Elizabeth ripeté il nome con labbra immaginarie, pensando a come potesse suonare invece il suo vero nome pronunciato da quella bocca.
‹‹Avete danzato abbastanza, John?›› Portò il ventaglio aperto alla fronte, poggiando la testa alla mano. Quel gesto, sebbene dovesse essere compiuto coprendo interamente fronte e occhi per significare una dichiarazione, mise in difficoltà il ragazzo, che si chiese se avrebbe dovuto prestare più attenzione alla spiegazione che suo cugino aveva cercato di dargli a riguardo.
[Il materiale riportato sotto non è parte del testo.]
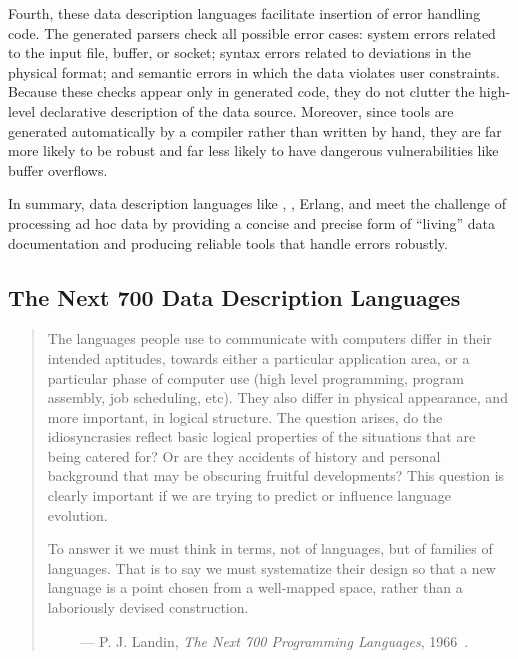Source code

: Fourth, these data description languages 
facilitate insertion of error handling code. 
The generated parsers check all possible
error cases: system errors related to the input file, buffer, or
socket; syntax errors related to deviations in the physical format;
and semantic errors in which the data violates user
constraints. Because these checks appear only in generated code, they
do not clutter the high-level declarative description of the data
source. Moreover, since tools are generated automatically by a
compiler rather than written by hand, they are far more likely to be
robust and far less likely to have dangerous vulnerabilities like
buffer overflows. 

In summary, data description languages like \datascript{},
\packettypes{}, Erlang, and \pads{} meet the challenge of
processing ad hoc data by providing a concise and precise form of
``living'' data documentation and producing reliable tools that handle
errors robustly.


\subsection{The Next 700 Data Description Languages}

\begin {quote}
The languages people use to communicate with computers differ in their intended aptitudes, towards either a
particular application area, or a particular phase of computer use (high level programming, program assembly,
job scheduling, etc). They also differ in physical appearance, and more important, in logical structure. The question arises, do the idiosyncrasies reflect basic logical
properties of the situations that are being catered for?
Or are they accidents of history and personal background
that may be obscuring fruitful developments? This
question is clearly important if we are trying to predict or
influence language evolution.

To answer it we must think in terms, not of languages,
but of families of languages. That is to say we must
systematize their design so that a new language is a point
chosen from a well-mapped space, rather than a laboriously
devised construction.

$\qquad$ --- P. J. Landin, {\em The Next 700 Programming Languages}, 
1966~\cite{landin:700}.
\end{quote}


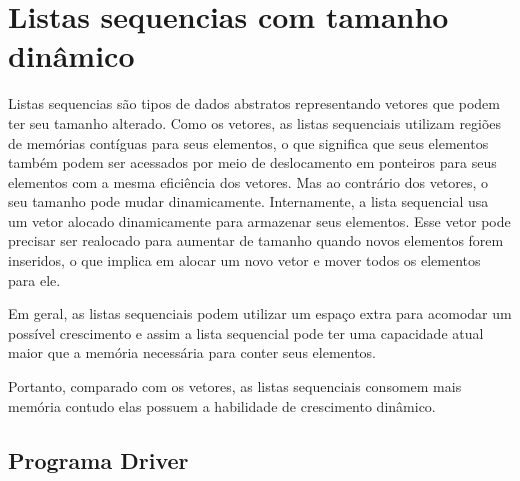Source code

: 
\chapter{Listas sequencias com tamanho dinâmico}

Listas sequencias são tipos de dados abstratos representando vetores que podem ter seu tamanho alterado. Como os vetores, as listas sequenciais utilizam regiões de memórias contíguas para seus elementos, o que significa que seus elementos também podem ser acessados por meio de deslocamento em ponteiros para seus elementos com a mesma eficiência dos vetores. Mas ao contrário dos vetores, o seu tamanho pode mudar dinamicamente. Internamente, a lista sequencial usa um vetor alocado dinamicamente para armazenar seus elementos. Esse vetor pode precisar ser realocado para aumentar de tamanho quando novos elementos forem inseridos, o que implica em alocar um novo vetor e mover todos os elementos para ele.

Em geral, as listas sequenciais podem utilizar um espaço extra para acomodar um possível crescimento e assim a lista sequencial pode ter uma capacidade atual maior que a memória necessária para conter seus elementos.

Portanto, comparado com os vetores, as listas sequenciais consomem mais memória contudo elas possuem a habilidade de crescimento dinâmico.

\section{Programa Driver}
Pensando di essere preso in giro, John iniziò a giocherellare con i gemelli d’oro, cercando qualcosa da dire. Elizabeth, ancora inconscia di ciò che stava comunicando, chiuse il ventaglio sulla fronte per comodità. Su quel gesto John era sicuro, significava che le dispiaceva, quindi forse era vero che si stava prendendo gioco di lui. O forse doveva passarlo sugli occhi, non sulla fronte? Sempre più a disagio per quel linguaggio non verbale, il ragazzo scattò in piedi.
‹‹Vogliate scusarmi, Lady Eloise, posso andare a riempirvi il calice?›› Doveva assolutamente andare a consultarsi con suo cugino. Si sentiva un tale stupido. Recuperato il bicchiere di Elizabeth mosse un passo verso il salone, ma scivolò su qualcosa e finì schiena a terra con un tonfo secco. I calici mezzi pieni si rovesciarono su di lui in un arco che brillò dorato controluce.
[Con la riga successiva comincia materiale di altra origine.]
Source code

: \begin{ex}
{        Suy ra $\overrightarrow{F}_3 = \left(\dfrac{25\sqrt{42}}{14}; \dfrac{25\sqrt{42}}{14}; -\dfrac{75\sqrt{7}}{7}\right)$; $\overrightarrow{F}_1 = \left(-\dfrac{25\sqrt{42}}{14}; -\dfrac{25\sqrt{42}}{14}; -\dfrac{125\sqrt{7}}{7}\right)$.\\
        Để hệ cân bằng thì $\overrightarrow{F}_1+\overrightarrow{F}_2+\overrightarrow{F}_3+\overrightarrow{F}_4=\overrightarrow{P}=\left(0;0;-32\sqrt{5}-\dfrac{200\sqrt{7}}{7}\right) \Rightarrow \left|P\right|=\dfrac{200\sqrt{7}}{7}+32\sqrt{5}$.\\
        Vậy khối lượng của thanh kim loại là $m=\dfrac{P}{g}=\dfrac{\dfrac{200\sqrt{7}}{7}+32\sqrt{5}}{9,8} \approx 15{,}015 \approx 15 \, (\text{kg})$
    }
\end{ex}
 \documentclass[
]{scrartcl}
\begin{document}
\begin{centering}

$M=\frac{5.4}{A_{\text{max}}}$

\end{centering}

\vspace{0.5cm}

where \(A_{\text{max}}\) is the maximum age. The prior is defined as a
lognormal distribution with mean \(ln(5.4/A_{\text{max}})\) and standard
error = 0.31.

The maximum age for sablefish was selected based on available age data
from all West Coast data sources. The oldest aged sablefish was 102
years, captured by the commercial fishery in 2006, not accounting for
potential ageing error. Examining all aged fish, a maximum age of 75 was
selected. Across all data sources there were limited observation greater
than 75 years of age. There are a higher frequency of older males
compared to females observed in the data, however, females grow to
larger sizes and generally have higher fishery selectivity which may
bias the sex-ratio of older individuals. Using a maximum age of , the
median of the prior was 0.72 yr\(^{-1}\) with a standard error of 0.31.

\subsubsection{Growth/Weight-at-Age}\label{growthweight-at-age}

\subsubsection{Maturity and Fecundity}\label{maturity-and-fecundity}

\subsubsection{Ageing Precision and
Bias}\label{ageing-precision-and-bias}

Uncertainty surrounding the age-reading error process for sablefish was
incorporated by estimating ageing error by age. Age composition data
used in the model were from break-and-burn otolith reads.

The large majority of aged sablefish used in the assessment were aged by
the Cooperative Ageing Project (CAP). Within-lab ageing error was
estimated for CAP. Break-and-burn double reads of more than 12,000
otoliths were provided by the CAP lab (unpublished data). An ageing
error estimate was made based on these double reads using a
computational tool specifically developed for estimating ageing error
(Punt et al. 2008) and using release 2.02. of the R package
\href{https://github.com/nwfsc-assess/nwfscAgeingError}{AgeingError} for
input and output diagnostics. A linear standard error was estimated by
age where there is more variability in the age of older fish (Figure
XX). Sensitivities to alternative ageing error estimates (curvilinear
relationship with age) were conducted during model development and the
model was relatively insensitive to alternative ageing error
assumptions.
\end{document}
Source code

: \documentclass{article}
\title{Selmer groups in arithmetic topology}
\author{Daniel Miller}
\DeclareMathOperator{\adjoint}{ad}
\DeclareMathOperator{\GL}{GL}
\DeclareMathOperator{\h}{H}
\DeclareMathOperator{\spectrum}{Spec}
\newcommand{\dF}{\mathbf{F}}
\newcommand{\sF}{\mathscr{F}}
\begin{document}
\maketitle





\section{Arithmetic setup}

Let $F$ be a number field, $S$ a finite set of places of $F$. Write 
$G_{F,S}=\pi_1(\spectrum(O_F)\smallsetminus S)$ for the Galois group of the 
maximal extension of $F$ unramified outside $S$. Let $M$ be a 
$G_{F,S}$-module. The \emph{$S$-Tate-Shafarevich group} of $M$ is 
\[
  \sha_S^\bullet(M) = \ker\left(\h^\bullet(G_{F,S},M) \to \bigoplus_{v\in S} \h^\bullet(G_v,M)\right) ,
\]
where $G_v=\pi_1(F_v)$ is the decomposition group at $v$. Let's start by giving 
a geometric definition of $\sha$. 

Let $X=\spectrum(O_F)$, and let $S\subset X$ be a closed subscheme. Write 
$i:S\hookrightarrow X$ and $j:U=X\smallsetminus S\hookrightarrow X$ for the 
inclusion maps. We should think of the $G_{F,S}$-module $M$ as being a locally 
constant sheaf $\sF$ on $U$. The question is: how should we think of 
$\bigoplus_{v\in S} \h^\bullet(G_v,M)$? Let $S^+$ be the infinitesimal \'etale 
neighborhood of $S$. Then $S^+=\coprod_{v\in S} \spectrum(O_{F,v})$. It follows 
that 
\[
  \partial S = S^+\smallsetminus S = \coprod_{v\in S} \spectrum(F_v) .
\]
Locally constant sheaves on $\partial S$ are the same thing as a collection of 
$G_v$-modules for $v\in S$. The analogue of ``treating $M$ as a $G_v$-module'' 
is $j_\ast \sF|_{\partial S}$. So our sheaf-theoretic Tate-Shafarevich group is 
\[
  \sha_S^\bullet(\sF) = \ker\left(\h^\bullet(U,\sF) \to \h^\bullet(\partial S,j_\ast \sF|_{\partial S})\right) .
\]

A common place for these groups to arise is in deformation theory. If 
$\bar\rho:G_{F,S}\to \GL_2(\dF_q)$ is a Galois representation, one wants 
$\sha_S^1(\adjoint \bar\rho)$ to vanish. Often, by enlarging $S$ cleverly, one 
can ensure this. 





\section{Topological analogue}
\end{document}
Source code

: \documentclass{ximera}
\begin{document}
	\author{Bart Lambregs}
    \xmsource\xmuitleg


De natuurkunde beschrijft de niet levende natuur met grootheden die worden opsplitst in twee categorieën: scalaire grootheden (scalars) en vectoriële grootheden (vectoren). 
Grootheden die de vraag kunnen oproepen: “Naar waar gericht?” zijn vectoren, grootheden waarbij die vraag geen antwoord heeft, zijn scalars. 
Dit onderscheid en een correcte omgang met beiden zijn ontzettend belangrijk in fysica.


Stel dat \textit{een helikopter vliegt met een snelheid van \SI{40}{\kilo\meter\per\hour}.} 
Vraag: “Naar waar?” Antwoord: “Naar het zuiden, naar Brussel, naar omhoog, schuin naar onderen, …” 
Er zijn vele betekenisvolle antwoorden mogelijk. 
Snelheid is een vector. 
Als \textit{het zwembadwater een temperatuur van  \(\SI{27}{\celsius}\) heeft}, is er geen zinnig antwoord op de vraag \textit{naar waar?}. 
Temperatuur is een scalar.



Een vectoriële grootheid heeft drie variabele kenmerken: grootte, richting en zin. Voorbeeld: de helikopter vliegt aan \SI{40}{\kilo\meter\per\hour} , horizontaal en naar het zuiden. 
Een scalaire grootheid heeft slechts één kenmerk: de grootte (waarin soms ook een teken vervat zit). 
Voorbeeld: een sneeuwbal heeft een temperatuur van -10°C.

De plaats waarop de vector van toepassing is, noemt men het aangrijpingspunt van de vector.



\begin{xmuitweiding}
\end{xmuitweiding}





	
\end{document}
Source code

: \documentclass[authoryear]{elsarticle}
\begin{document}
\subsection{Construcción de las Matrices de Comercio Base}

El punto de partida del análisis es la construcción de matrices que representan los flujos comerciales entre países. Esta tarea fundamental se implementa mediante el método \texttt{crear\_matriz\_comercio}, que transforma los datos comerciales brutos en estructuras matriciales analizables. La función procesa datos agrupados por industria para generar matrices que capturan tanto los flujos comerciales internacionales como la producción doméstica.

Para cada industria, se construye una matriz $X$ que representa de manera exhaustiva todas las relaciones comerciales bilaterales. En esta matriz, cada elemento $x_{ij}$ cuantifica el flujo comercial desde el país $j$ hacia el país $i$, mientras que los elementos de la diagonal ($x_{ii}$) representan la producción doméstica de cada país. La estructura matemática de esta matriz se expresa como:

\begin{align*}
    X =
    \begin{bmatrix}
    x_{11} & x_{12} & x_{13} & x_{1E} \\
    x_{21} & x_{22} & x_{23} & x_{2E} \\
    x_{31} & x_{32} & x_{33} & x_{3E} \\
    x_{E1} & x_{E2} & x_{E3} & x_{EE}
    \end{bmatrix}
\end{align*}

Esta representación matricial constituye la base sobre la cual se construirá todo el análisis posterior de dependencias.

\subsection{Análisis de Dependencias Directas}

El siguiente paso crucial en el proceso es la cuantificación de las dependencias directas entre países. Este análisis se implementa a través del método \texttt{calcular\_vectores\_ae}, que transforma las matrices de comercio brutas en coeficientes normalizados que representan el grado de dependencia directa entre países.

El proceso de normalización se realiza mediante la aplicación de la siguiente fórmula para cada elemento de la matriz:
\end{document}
Elizabeth si buttò accanto a lui per controllare come stava, senza preoccuparsi che chinandosi in avanti le si era scoperta la fronte. John, momentaneamente stordito dal colpo alla schiena strizzò gli occhi cercando di mettere a fuoco il viso della fanciulla.
‹‹Cosa… cosa avete sulla fronte?››
‹‹Oh cielo!›› Elizabeth non ragionò minimamente sul gesto che stava andando a compiere. Il panico le mosse la mano ad afferrare uno dei vasi di fiori più vicino e lo fracassò sulla testa di John.
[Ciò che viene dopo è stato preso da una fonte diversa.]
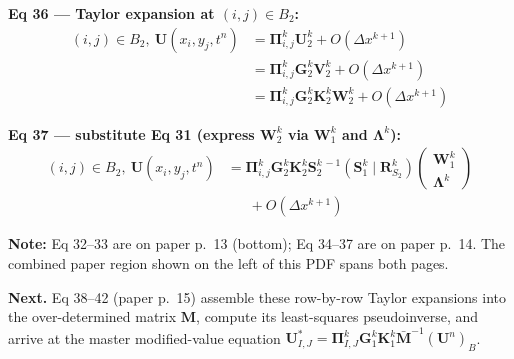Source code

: \medskip

\textbf{Eq 36 --- Taylor expansion at $(i, j) \in B_2$:}
\begin{equation*}
\begin{aligned}
  (i,j) \in B_2,\ \boldsymbol{U}(x_i, y_j, t^n)
  &= \boldsymbol{\Pi}_{i,j}^k \boldsymbol{U}_2^k + O(\Delta x^{k+1}) \\
  &= \boldsymbol{\Pi}_{i,j}^k \boldsymbol{G}_2^k \boldsymbol{V}_2^k + O(\Delta x^{k+1}) \\
  &= \boldsymbol{\Pi}_{i,j}^k \boldsymbol{G}_2^k \boldsymbol{K}_2^k \boldsymbol{W}_2^k + O(\Delta x^{k+1})
\end{aligned}
\tag{36}
\end{equation*}

\textbf{Eq 37 --- substitute Eq 31 (express $\boldsymbol{W}_2^k$
via $\boldsymbol{W}_1^k$ and $\boldsymbol{\Lambda}^k$):}
\begin{equation*}
\begin{aligned}
  (i,j) \in B_2,\ \boldsymbol{U}(x_i, y_j, t^n)
  &= \boldsymbol{\Pi}_{i,j}^k \boldsymbol{G}_2^k \boldsymbol{K}_2^k
    \boldsymbol{S}_2^{k\,-1}
    (\boldsymbol{S}_1^k \mid \boldsymbol{R}_{S_2}^k)
    \begin{pmatrix} \boldsymbol{W}_1^k \\ \boldsymbol{\Lambda}^k \end{pmatrix} \\
  &\phantom{=}\ + O(\Delta x^{k+1})
\end{aligned}
\tag{37}
\end{equation*}

\medskip

\textbf{Note:} Eq 32--33 are on paper p.\ 13 (bottom);
Eq 34--37 are on paper p.\ 14. The combined paper region shown on
the left of this PDF spans both pages.

\textbf{Next.} Eq 38--42 (paper p.\ 15) assemble these row-by-row
Taylor expansions into the over-determined matrix $\boldsymbol{M}$,
compute its least-squares pseudoinverse, and arrive at the master
modified-value equation
$\boldsymbol{U}^*_{I,J} = \boldsymbol{\Pi}_{I,J}^k \boldsymbol{G}_1^k
\boldsymbol{K}_1^k \bar{\boldsymbol{M}}^{-1} (\boldsymbol{U}^n)_B$.
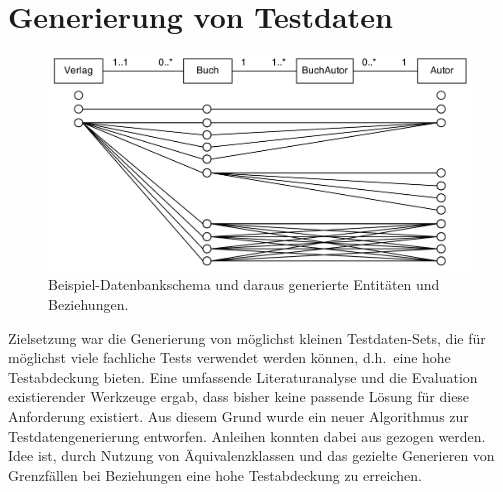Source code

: \section{Generierung von Testdaten}


	\begin{figure}[tb]
		\begin{center}
			\includegraphics[width=11.5cm]{images/generiert.png}
			\caption{\label{generiert}Beispiel-Datenbankschema und daraus generierte Entitäten und Beziehungen.}
		\end{center}
	\end{figure}


Zielsetzung war die Generierung von möglichst kleinen Testdaten-Sets, die für möglichst viele fachliche Tests verwendet werden können, d.h.~eine hohe Testabdeckung bieten. 
%
%
Eine umfassende Literaturanalyse und die Evaluation existierender Werkzeuge ergab, dass bisher keine passende Lösung für diese Anforderung existiert.
%
%
Aus diesem Grund wurde ein neuer Algorithmus zur Testdatengenerierung entworfen. 
%
Anleihen konnten dabei aus \cite{Houkjaer:2006:SRD:1182635.1164254} gezogen werden.
%
Idee ist, durch Nutzung von Äquivalenz\-klas\-sen und das gezielte Generieren von Grenzfällen bei Beziehungen eine hohe Testabdeckung zu erreichen.


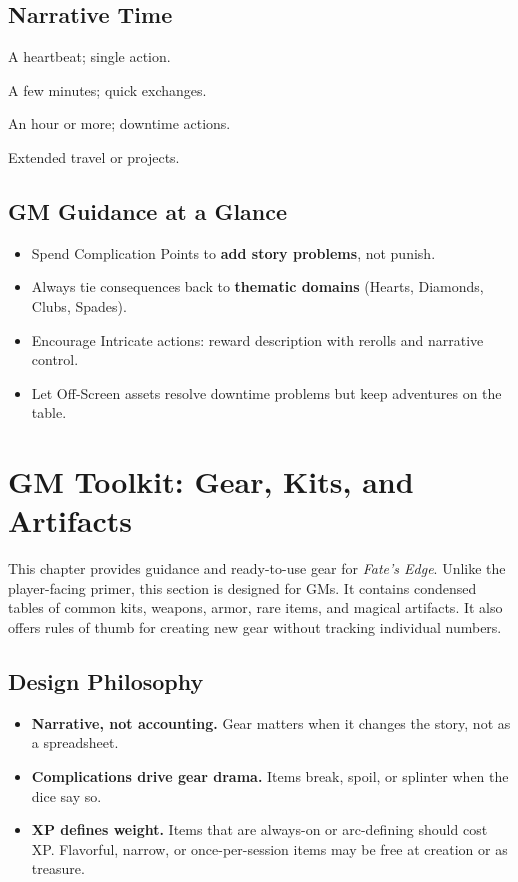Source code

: \documentclass[12pt]{book}
\begin{document}
\section*{Narrative Time}
\begin{description}[leftmargin=2cm]
  \item[A Moment] A heartbeat; single action.  
  \item[Some Time] A few minutes; quick exchanges.  
  \item[Significant Time] An hour or more; downtime actions.  
  \item[Days] Extended travel or projects.  
\end{description}

\section*{GM Guidance at a Glance}
\begin{itemize}
  \item Spend Complication Points to \textbf{add story problems}, not punish.  
  \item Always tie consequences back to \textbf{thematic domains} (Hearts, Diamonds, Clubs, Spades).  
  \item Encourage Intricate actions: reward description with rerolls and narrative control.  
  \item Let Off-Screen assets resolve downtime problems but keep adventures on the table.  
\end{itemize}

\chapter{GM Toolkit: Gear, Kits, and Artifacts}

This chapter provides guidance and ready-to-use gear for \textit{Fate’s Edge}.  
Unlike the player-facing primer, this section is designed for GMs.  
It contains condensed tables of common kits, weapons, armor, rare items, and magical artifacts.  
It also offers rules of thumb for creating new gear without tracking individual numbers.

\section{Design Philosophy}
\begin{itemize}
  \item \textbf{Narrative, not accounting.} Gear matters when it changes the story, not as a spreadsheet.
  \item \textbf{Complications drive gear drama.} Items break, spoil, or splinter when the dice say so.
  \item \textbf{XP defines weight.} Items that are always-on or arc-defining should cost XP.  
  Flavorful, narrow, or once-per-session items may be free at creation or as treasure.
\end{itemize}
\end{document}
‹‹Oh cielo, cielo!›› Elizabeth si prese la testa fra le mani cadendo indietro sul sedere. Lo sguardo corse lungo il corpo del ragazzo fino a posarsi sul lucido pavimento nel punto in cui era scivolato. Schiacciata fino a creare una poltiglia c’era la fragola che era scappata dal suo pasticcino. Era doppiamente colpevole del trauma causato al povero ragazzo. Una risata derivata da nervosismo isterico le increspò le labbra per qualche secondo, poi, presa da un senso di colpa criminale, corse a nascondersi in un’altra stanza fino al termine della serata, pregando che qualcuno lo soccorresse.




Elizabeth, una volta uscita indenne da quella folle serata, non raccontò mai a sua sorella di ciò che era successo in quella stanza, ma lasciò che fosse lei a narrarle i fatti avvenuti. Due anni dopo, la sera del suo debutto in società conobbe un certo John Turner, che durante la serata le lanciò occhiate strane, fino a che Elizabeth, terrorizzata al pensiero che l’avesse riconosciuta, gli chiese spavaldamente il motivo di quegli sguardi. John rispose che gli ricordava una ragazza che credeva di aver conosciuto anni prima ad un ballo di beneficienza, ma che non poteva esserne sicuro dal momento che quella sera cadde inciampando in un tappeto e un vaso lo colpì alla testa, causandogli una parziale perdita di memoria. Sulla falsa riga di questa conoscenza, i due iniziarono a frequentarsi ed Elizabeth poté finalmente udire il suono della voce del ragazzo pronunciare il suo nome e non quello della dama diventata ormai leggenda, tale Dame Coquette, famosa per partecipare ai balli per civettare con i ragazzi e poi sparire.